On the basis of the obtained results (Figure 6), it can be concluded that the highest value of surface free energy was obtained for samples A1.1 (59.4 mJ/m²)—with only degreasing and B1.1 (57.9 mJ/m²)—with mechanical treatment and degreasing, and the lowest value was obtained for B2 (51.0 mJ/m²). Samples A1 and A2 were equally valuable in terms of surface free energy. In the case of the dispersion component of SFE, the highest value was obtained for samples B1.1 (43.3 mJ/m²) and A1 (42.8 mJ/m²). However, in the case of the polar component of SFE, the highest value was obtained for samples A1.1 (16.7 mJ/m²) and then for samples B1 (14.7 mJ/m²) and B1.1 (14.6 mJ/m²), and the lowest value was obtained for samples B2 (11.0 mJ/m²) and A1 (11.1 mJ/m²). It has been noticed that greater differences in the values of the SFE components occur in the case of the polar component of surface free energy (the difference between the highest and the lowest value is 34%).

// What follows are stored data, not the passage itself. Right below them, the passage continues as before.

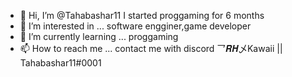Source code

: - 👋 Hi, I’m @Tahabashar11
I started proggaming for 6 months
- 👀 I’m interested in ...
software engginer,game developer
- 🌱 I’m currently learning ...
proggaming
- 📫 How to reach me ...
contact me with discord
乛𝑹𝑯乄Kawaii || Tahabashar11#0001

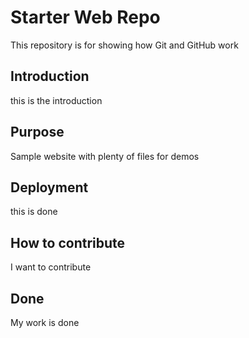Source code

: # Starter Web Repo

This repository is for showing how Git and GitHub work

## Introduction

this is the introduction

## Purpose



Sample website with plenty of files for demos


## Deployment
this is done


## How to contribute
I want to contribute

## Done
My work is done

3.2. Surface Roughness Parameters

The results of the analyzed parameters were divided into three groups:

• Vertical parameters: Rp, Rv, Rt and Rz (Figure 7);
• Amplitude parameters: Ra, Rsk and Rku (Figure 8),
• Horizontal parameter: RSm (Figure 9).

On the basis of the obtained measurement results of the vertical parameters (Figure 7), it can be noticed that the highest value of the high of the surface roughness profile (Rp) was obtained for the A1 samples, and the lowest for the B2 samples. The averaged results of the measurements of the surface roughness parameter Rv of steel samples C45 proved that the value of the depth of the lowest cavity of the Rv surface roughness profile decreases when the surface is covered with a paint coating. The use of sandpaper to prepare the surface (B1, B2) causes an additional decrease in the value of this roughness parameter, both in the case of covering the surface of the samples with a paint coating (A2, B2) and samples without the application of the coating (A1, B1). The averaged results of the surface roughness measurements of the C45 steel samples showed that the value of the surface roughness parameter Rt decreased when the surface is covered with a paint coating and sandpaper is used for surface preparation. The lowest value of the Rt parameter was observed for samples with preparation B2, and the highest was for samples A1. On the basis of the obtained measurement results (Figure 7), it can be seen that the surfaces of A1 and B1 samples were characterized by the Rz greatest height parameter of the surface roughness. Much lower values were observed when the paint coating was applied on the surface of A2 and B2 samples. It can also be concluded that the value of the Rz parameter decreases in the case of using the mechanical treatment to prepare the adherends’ surface.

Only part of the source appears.